Lex y Jaq sólo llegaron a distinguir un aspa como la hoja de un hacha que sobresalía por encima de los cascos angulares. Era una armadura monstruosa de rebordes y aristas duras, excepto por las hombreras redondeadas.

Alrededor de las terribles figuras parpadeaban descargas eléctricas. Los halos crepitaban. Las auras chisporroteaban. La armadura estaba repujada con hechizos arcanos y esmaltada con insignias de caras burlonas de animales. Una de las crueles bestias llevaba un pesado bólter. Aquella arma asesina podía destruir un vehículo blindado ligero, por no mencionar a un hombre. La servoarmadura sostenía con facilidad su peso. El bólter que empuñaba el otro intruso parecía de piquete en comparación.

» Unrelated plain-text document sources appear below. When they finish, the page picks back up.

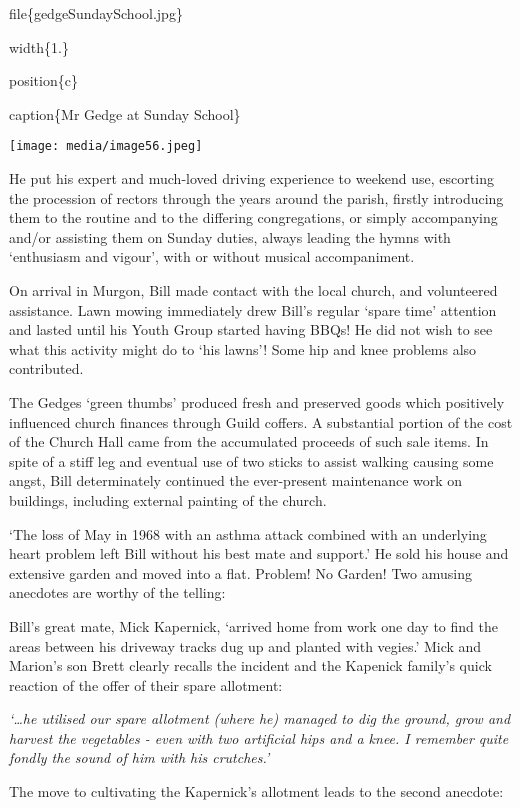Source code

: file\{gedgeSundaySchool.jpg\}

width\{1.\}

position\{c\}

caption\{Mr Gedge at Sunday School\}

\texttt{[image: media/image56.jpeg]}

He put his expert and much-loved driving experience to weekend use, escorting the procession of rectors through the years around the parish, firstly introducing them to the routine and to the differing congregations, or simply accompanying and/or assisting them on Sunday duties, always leading the hymns with `enthusiasm and vigour', with or without musical accompaniment.

On arrival in Murgon, Bill made contact with the local church, and volunteered assistance. Lawn mowing immediately drew Bill's regular `spare time' attention and lasted until his Youth Group started having BBQs! He did not wish to see what this activity might do to `his lawns'! Some hip and knee problems also contributed.

The Gedges `green thumbs' produced fresh and preserved goods which positively influenced church finances through Guild coffers. A substantial portion of the cost of the Church Hall came from the accumulated proceeds of such sale items. In spite of a stiff leg and eventual use of two sticks to assist walking causing some angst, Bill determinately continued the ever-present maintenance work on buildings, including external painting of the church.

`The loss of May in 1968 with an asthma attack combined with an underlying heart problem left Bill without his best mate and support.' He sold his house and extensive garden and moved into a flat. Problem! No Garden! Two amusing anecdotes are worthy of the telling:

Bill's great mate, Mick Kapernick, `arrived home from work one day to find the areas between his driveway tracks dug up and planted with vegies.' Mick and Marion's son Brett clearly recalls the incident and the Kapenick family's quick reaction of the offer of their spare allotment:

\emph{`\ldots he utilised our spare allotment (where he) managed to dig the ground, grow and harvest the vegetables - even with two artificial hips and a knee. I remember quite fondly the sound of him with his crutches.'}

The move to cultivating the Kapernick's allotment leads to the second anecdote:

—¡Por Tzeentch! —chirrió un amplificador por encima del rugido del viento, mientras el polvo que entraba cegaba y ahogaba a Jaq y a Lex.

¿Habían acudido aquellos espantosos emisarios en respuesta al atormentado examen introspectivo de Jaq?

Podía haber estado a punto de invitar a un demonio a poseerlo, pero ¡ninguna invitación corrompía a un esbirro humano! ¡Ni siquiera si se trataba de un hechicero por derecho propio! El orgullo barrió el alma de Jaq mientras apretaba una palma contra la nariz y la boca, no para evitar el vómito, aunque las náuseas le retorcían las tripas, sino para filtrar el polvo.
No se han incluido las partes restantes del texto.